The absence of a well-defined regulatory landscape sows uncertainty in the crypto industry. What should the regulators do to set things right?

Regulatory attitudes toward crypto are constantly evolving, often at a slower pace than the crypto industry itself. Institutions and the broader public will not seriously consider working with cryptocurrencies without clear and comprehensive regulation. Furthermore, the industry suffers from widespread scams, phishing and hacks that very often have no legal repercussions. This bolsters the audacity of wrongdoers and augments the image of crypto as an arena for shady characters.

Download the full report here, complete with charts and infographics

In a new report, Cointelegraph Research provides an assessment of regulations around stablecoins, nonfungible tokens (NFT) and a general overview of developments since the close of 2021. A new database of regulations, updated on a weekly basis, covers all updates in the industry.

NFTs and stablecoins catch policymakers sleeping

The NFT boom of 2021 jolted governments and international organizations into action. With over $9 billion in NFT sales on Ethereum, the emergence of a well-defined regulatory landscape for NFTs is crucial for the market’s sustainable development in the future. The NFT market accounted for $1.5 million in illicit activities in the last quarter of 2021 alone. Although this is minuscule compared to the scale of money laundering happening elsewhere, it marks a detrimental trend that may continue into 2022.

In both the United States and the United Kingdom, authorities have failed to introduce clear guidelines on NFTs, with some uncertainty on how to classify the asset class, although NFT issuers and marketplaces may be required to comply with Anti-Money Laundering and Know Your Customer practices.

Cointelegraph Research records all the regulatory events worldwide on a weekly basis in its Regulations Database.

Access the Cointelegraph Research Regulation Database here

Stablecoins, similarly to NFTs, caught policymakers off guard. Stablecoin supply increased fivefold from $26 billion at the start of 2021 to $164 billion at the end of 2021. The growth continues into 2022, with the aggregate supply expanding by 6.8% in the first six weeks of the year.

The Financial Stability Board, an international body that coordinates the efforts of financial regulators on a global scale, has called for action on stablecoins in its 2020 and 2021 reports and has set July 2022 as a preliminary deadline for establishing regulatory frameworks in national jurisdictions. Stablecoin regulation is further complicated by the emergence of decentralized U.S. dollar-pegged stablecoins that are uncollateralized such as TerraUSD (UST), with no “one size fits all” solution for regulators.

Governments are playing catch-up

The report also dives deep into developments throughout H1 2022. Another sector covered is central bank digital currencies. With progress on CBDCs in no less than 91 countries around the world, governments are awakening to the potential of digital currencies. The future marches on, and lawmakers have significant work to do to bring regulations to the floor that foster innovation but allow the mainstream adoption of digital assets.

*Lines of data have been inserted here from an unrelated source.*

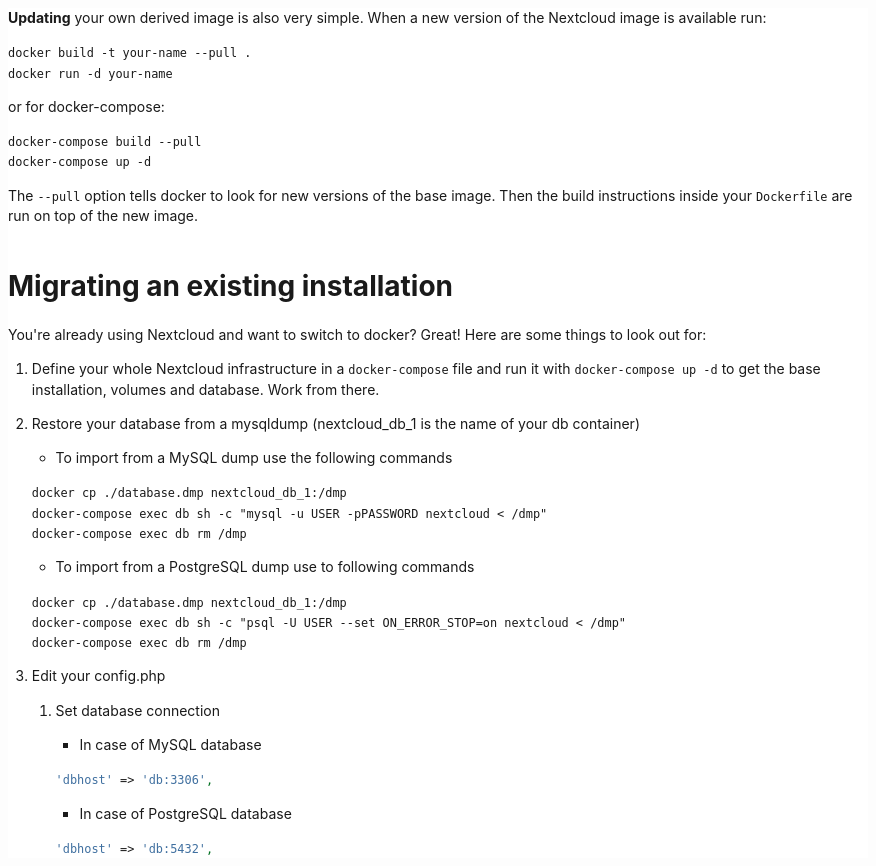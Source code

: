**Updating** your own derived image is also very simple. When a new version of the Nextcloud image is available run:

```console
docker build -t your-name --pull .
docker run -d your-name
```

or for docker-compose:

```console
docker-compose build --pull
docker-compose up -d
```

The `--pull` option tells docker to look for new versions of the base image. Then the build instructions inside your `Dockerfile` are run on top of the new image.

# Migrating an existing installation

You're already using Nextcloud and want to switch to docker? Great! Here are some things to look out for:

1.	Define your whole Nextcloud infrastructure in a `docker-compose` file and run it with `docker-compose up -d` to get the base installation, volumes and database. Work from there.

2.	Restore your database from a mysqldump (nextcloud\_db\_1 is the name of your db container)

	-	To import from a MySQL dump use the following commands

	```console
	docker cp ./database.dmp nextcloud_db_1:/dmp
	docker-compose exec db sh -c "mysql -u USER -pPASSWORD nextcloud < /dmp"
	docker-compose exec db rm /dmp
	```

	-	To import from a PostgreSQL dump use to following commands

	```console
	docker cp ./database.dmp nextcloud_db_1:/dmp
	docker-compose exec db sh -c "psql -U USER --set ON_ERROR_STOP=on nextcloud < /dmp"
	docker-compose exec db rm /dmp
	```

3.	Edit your config.php

	1.	Set database connection

		-	In case of MySQL database

		```php
		'dbhost' => 'db:3306',
		```

		-	In case of PostgreSQL database

		```php
		'dbhost' => 'db:5432',
		```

CBDCs could result in enhanced tax compliance and better tracking of financial transactions but could severely hinder cryptocurrency adoption and even replace some decentralized digital currencies outright because they profit from the stability and trust government bodies inspire in many consumers. 

Anyone interested in crypto, blockchain, and the industry's future is welcome to read this report and access the regulation database that tracks the latest developments. Crypto needs regulation, but it has to be the right kind. With forward-looking regulation that makes sure progress can happen, and governments foster innovation, cryptocurrencies can truly fulfil their promise of a more equitable future and a renewal of the financial system.

This article is for information purposes only and represents neither investment advice nor an investment analysis or an invitation to buy or sell financial instruments. Specifically, the document does not serve as a substitute for individual investment or other advice.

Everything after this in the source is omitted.